El empresariado se pensó a sí mismo como un agente modernizador en América Latina creyendo superar los problemas estructurales del sistema de partidos políticos y argumentando tener una sólida formación profesional junto con múltiples nexos en el entorno económico de la globalización. Pero luego de más de treinta años de democracia, esta imagen de superioridad contrasta con el surgimiento de conflictos tremendamente destructivos, desatados a consecuencia de la presencia de los empresarios en Venezuela, Ecuador, Bolivia y Argentina, quienes demostraron ser un actor anacrónico que utilizó el aparato estatal para mejorar su posición en los negocios, sin aportar mucho a la administración pública, donde nuevamente brotaron los escándalos de corrupción, enriquecimiento ilícito a costa de los recursos públicos y abuso de poder.
Una redistribución de roles dentro del sistema político latinoamericano intentó colocar a la élite empresarial al lado de la vieja clase política para corregir los errores del Estado patrimonial. Las instituciones como el Parlamento mantuvieron su carácter de órgano esencialmente político con los partidos políticos a la cabeza, mientras que los Poderes Ejecutivos quedaron, en muchos casos durante la década de los años noventa, bajo el liderazgo de los empresarios que trataron de fomentar un órgano eminentemente técnico-profesional.
En ambos casos, el ideal era buscar una complementariedad entre los dos sectores, sobre todo para los fines de gobernabilidad y aplicación de las políticas de privatización. De cualquier manera, todas las previsiones para recurrir a los empresarios como un actor político mejor que otras opciones de liderazgo, fracasaron porque no se modificaron las prácticas políticas, sino que se reprodujeron las actitudes rentistas y los efectos del poder para favorecer empresas privadas en forma particular, dejando postergada la integración social y el combate a la desigualdad.
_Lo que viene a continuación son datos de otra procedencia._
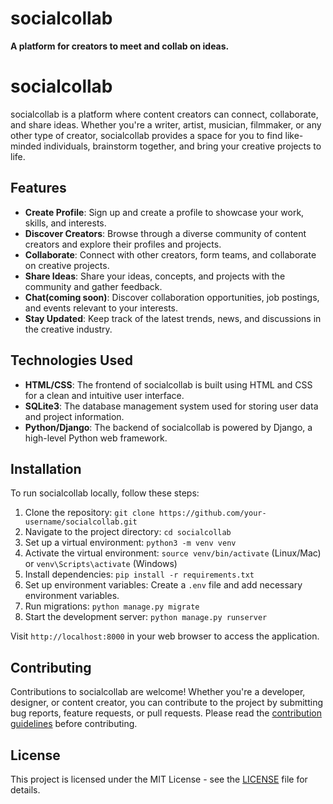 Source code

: # socialcollab
**A platform for creators to meet and collab on ideas.**

# socialcollab

socialcollab is a platform where content creators can connect, collaborate, and share ideas. Whether you're a writer, artist, musician, filmmaker, or any other type of creator, socialcollab provides a space for you to find like-minded individuals, brainstorm together, and bring your creative projects to life.

## Features

- **Create Profile**: Sign up and create a profile to showcase your work, skills, and interests.
- **Discover Creators**: Browse through a diverse community of content creators and explore their profiles and projects.
- **Collaborate**: Connect with other creators, form teams, and collaborate on creative projects.
- **Share Ideas**: Share your ideas, concepts, and projects with the community and gather feedback.
- **Chat(coming soon)**: Discover collaboration opportunities, job postings, and events relevant to your interests.
- **Stay Updated**: Keep track of the latest trends, news, and discussions in the creative industry.

## Technologies Used

- **HTML/CSS**: The frontend of socialcollab is built using HTML and CSS for a clean and intuitive user interface.
- **SQLite3**: The database management system used for storing user data and project information.
- **Python/Django**: The backend of socialcollab is powered by Django, a high-level Python web framework.

## Installation

To run socialcollab locally, follow these steps:

1. Clone the repository: `git clone https://github.com/your-username/socialcollab.git`
2. Navigate to the project directory: `cd socialcollab`
3. Set up a virtual environment: `python3 -m venv venv`
4. Activate the virtual environment: `source venv/bin/activate` (Linux/Mac) or `venv\Scripts\activate` (Windows)
5. Install dependencies: `pip install -r requirements.txt`
6. Set up environment variables: Create a `.env` file and add necessary environment variables.
7. Run migrations: `python manage.py migrate`
8. Start the development server: `python manage.py runserver`

Visit `http://localhost:8000` in your web browser to access the application.

## Contributing

Contributions to socialcollab are welcome! Whether you're a developer, designer, or content creator, you can contribute to the project by submitting bug reports, feature requests, or pull requests. Please read the [contribution guidelines](CONTRIBUTING.md) before contributing.

## License

This project is licensed under the MIT License - see the [LICENSE](LICENSE) file for details.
Ni el trabajo de la clase política tradicional, ni el administrativo encargado a los empresarios fueron, en sí mismos, suficientes para modernizar los Estados latinoamericanos. El hecho de que las élites empresariales controlaran el poder, no quiso decir que fueran triunfantes e innovadoras en la praxis política. Los empresarios pueden estar dotados para el manejo administrativo en el ámbito privado, pero el manejo administrativo del gobierno es un escenario político, descubriéndose que el empresariado sesgó sus posibilidades y oportunidades: sus decisiones no fueron puramente técnicas, sino que en el espacio gubernamental priorizaron su fortalecimiento como clase social supuestamente excelsa, alejándose de los ideales democráticos de igualdad y equidad para el desarrollo humano.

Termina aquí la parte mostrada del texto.